Finding the right zero emission technology for the right application is the challenge all of us face in the quest to reach the 2050 carbon targets.

Behind the scenes, hydrogen plays a role in our everyday lives: used in agriculture as fertiliser, or to manufacture clean and clear plate glass for our windows and windscreens.

It’s already used to remove sulphur from our fuels, making them better for the environment.

Increasingly hydrogen is being used as an alternative energy source across the spectrum of transport, powering vehicles over land, sea and air.

A deceptively simple reaction, hydrogen and oxygen react to produce energy and water – no greenhouse gases.

The perfect low emission reaction with three real practical benefits: speed of refuelling, energy density and range.

Advantages of hydrogen

The latest hydrogen vehicles can hold around five kilograms of fuel; heavy freight vehicles closer to 30kgs.
If a vehicle in a commercial fleet is operating two or three shifts a day, for 20 hours a day or more, it’s important to save time when refuelling or recharging.

Filling up on hydrogen can take a matter of minutes at a reported rate of less than 1kg/minute, giving comparable times to conventional petrol or diesel.

Hydrogen taxis in London and Paris, deployed as part of Europe’s hydrogen joint undertaking funded ZEFER project, are averaging 100km per kilogram of hydrogen, equating to a vehicle range of 500km per refuel of their five-kilogram tanks.

It also has superb mass-based energy density, storing 64% more energy per kilogram compared to diesel, and means larger increases in range bring only a small increase in mass.

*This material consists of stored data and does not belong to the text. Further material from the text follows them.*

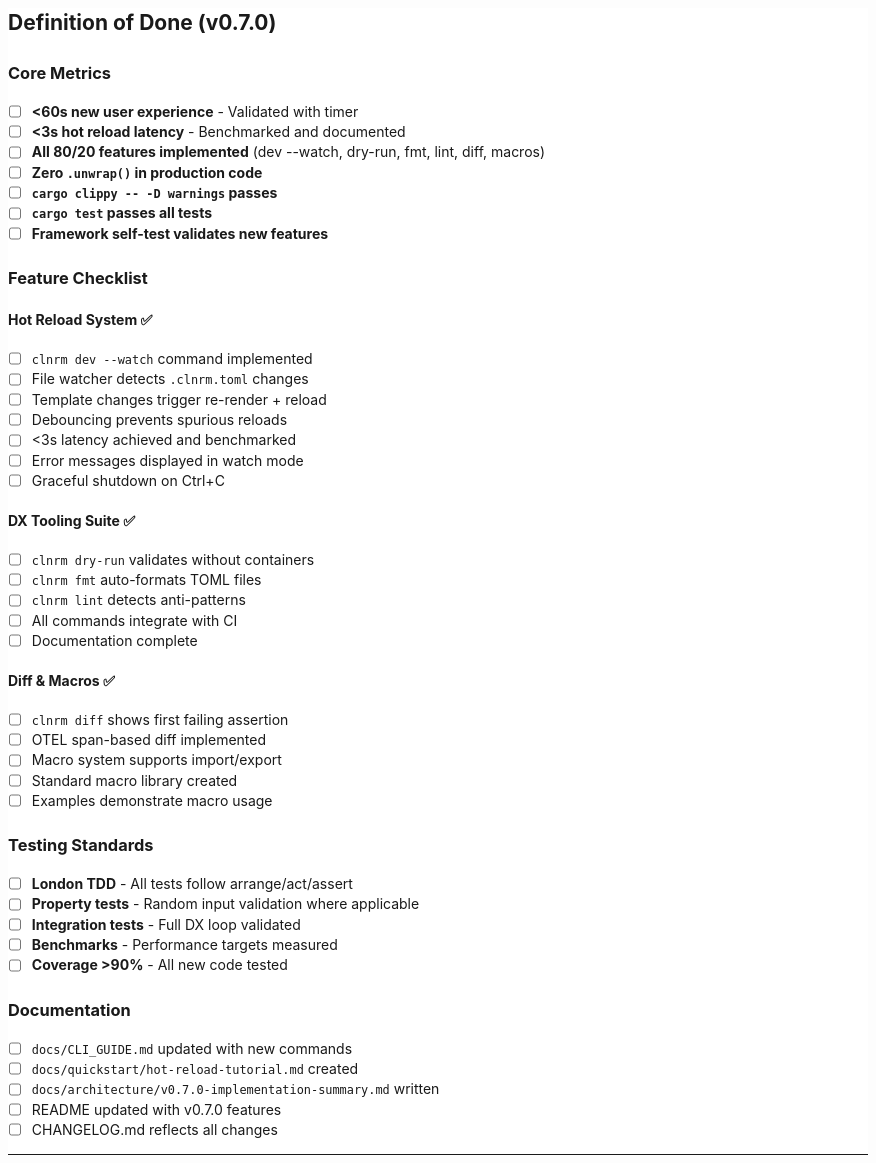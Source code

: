 
## Definition of Done (v0.7.0)

### Core Metrics

- [ ] **<60s new user experience** - Validated with timer
- [ ] **<3s hot reload latency** - Benchmarked and documented
- [ ] **All 80/20 features implemented** (dev --watch, dry-run, fmt, lint, diff, macros)
- [ ] **Zero `.unwrap()` in production code**
- [ ] **`cargo clippy -- -D warnings` passes**
- [ ] **`cargo test` passes all tests**
- [ ] **Framework self-test validates new features**

### Feature Checklist

#### Hot Reload System ✅
- [ ] `clnrm dev --watch` command implemented
- [ ] File watcher detects `.clnrm.toml` changes
- [ ] Template changes trigger re-render + reload
- [ ] Debouncing prevents spurious reloads
- [ ] <3s latency achieved and benchmarked
- [ ] Error messages displayed in watch mode
- [ ] Graceful shutdown on Ctrl+C

#### DX Tooling Suite ✅
- [ ] `clnrm dry-run` validates without containers
- [ ] `clnrm fmt` auto-formats TOML files
- [ ] `clnrm lint` detects anti-patterns
- [ ] All commands integrate with CI
- [ ] Documentation complete

#### Diff & Macros ✅
- [ ] `clnrm diff` shows first failing assertion
- [ ] OTEL span-based diff implemented
- [ ] Macro system supports import/export
- [ ] Standard macro library created
- [ ] Examples demonstrate macro usage

### Testing Standards

- [ ] **London TDD** - All tests follow arrange/act/assert
- [ ] **Property tests** - Random input validation where applicable
- [ ] **Integration tests** - Full DX loop validated
- [ ] **Benchmarks** - Performance targets measured
- [ ] **Coverage >90%** - All new code tested

### Documentation

- [ ] `docs/CLI_GUIDE.md` updated with new commands
- [ ] `docs/quickstart/hot-reload-tutorial.md` created
- [ ] `docs/architecture/v0.7.0-implementation-summary.md` written
- [ ] README updated with v0.7.0 features
- [ ] CHANGELOG.md reflects all changes

---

This all means hydrogen is expected to make big in-roads for vehicles regularly running high mileage.

Hydrogen vehicle applications

90% of the world’s goods go through shipping ports and those ports are 24hr operations with trucks in constant operation, loading, unloading and moving containers and distributing them to nearby warehouses.

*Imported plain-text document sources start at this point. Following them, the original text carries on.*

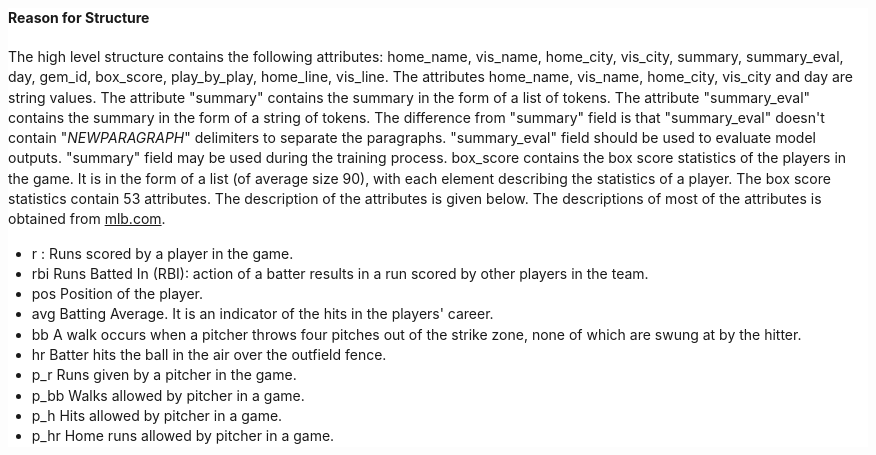 #### Reason for Structure



The high level structure contains the following attributes: home_name, vis_name, home_city, vis_city, summary, summary_eval, day, gem_id, box_score, play_by_play, home_line, vis_line.
The attributes home_name, vis_name, home_city, vis_city and day are string values.
The attribute "summary" contains the summary in the form of a list of tokens.
The attribute "summary_eval" contains the summary in the form of a string of tokens. The difference from "summary" field is that "summary_eval" doesn't contain "*NEWPARAGRAPH*" delimiters to separate the paragraphs. "summary_eval" field should be used to evaluate model outputs. "summary" field may be used during the training process.
box_score contains the box score statistics of the players in the game. It is in the form of a list (of average size 90), with each element describing the statistics of a player. The box score statistics contain 53 attributes. 
The description of the attributes is given below. The descriptions of most of the attributes is obtained from [mlb.com](https://www.mlb.com/glossary/standard-stats). 

- r :       Runs scored by a player in the game.                                                                                                                                                                                                                                                                                                                                                                                                                       
- rbi           Runs Batted In (RBI): action of a batter results in a run scored by other players in the team.                                                                                                                                                                                                                                                                                                                                                             
- pos           Position of the player.                                                                                                                                                                                                                                                                                                                                                                                                                                    
- avg           Batting Average. It is an indicator of the hits in the players' career.                                                                                                                                                                                                                                                                                                                                                                                    
- bb            A walk occurs when a pitcher throws four pitches out of the strike zone, none of which are swung at by the hitter.                                                                                                                                                                                                                                                                                                                                         
- hr            Batter hits the ball in the air over the outfield fence.                                                                                                                                                                                                                                                                                                                                                                                                   
- p_r           Runs given by a pitcher in the game.                                                                                                                                                                                                                                                                                                                                                                                                                       
- p_bb          Walks allowed by pitcher in a game.                                                                                                                                                                                                                                                                                                                                                                                                                        
- p_h           Hits allowed by pitcher in a game.                                                                                                                                                                                                                                                                                                                                                                                                                         
- p_hr          Home runs allowed by pitcher in a game.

They might only cover a small area but travel back and forth non-stop, clocking long durations and distances – the perfect scenario for hydrogen power.

Real-world hydrogen vehicles trials are proving successful and major world economies are investing huge amounts into hydrogen research and development, including China, Australia and the European Union.

Large organisations across Europe are starting to deliver hydrogen power:15 regional trains are set to be deployed in France and 1,600 heavy trucks will be supplied for the European market.

Cenex are actively engaged in research with logistics and transport companies and are partners in projects, including ZEFER, H2ME and HyTrEc2, that will develop UK expertise in freight and passenger vehicles.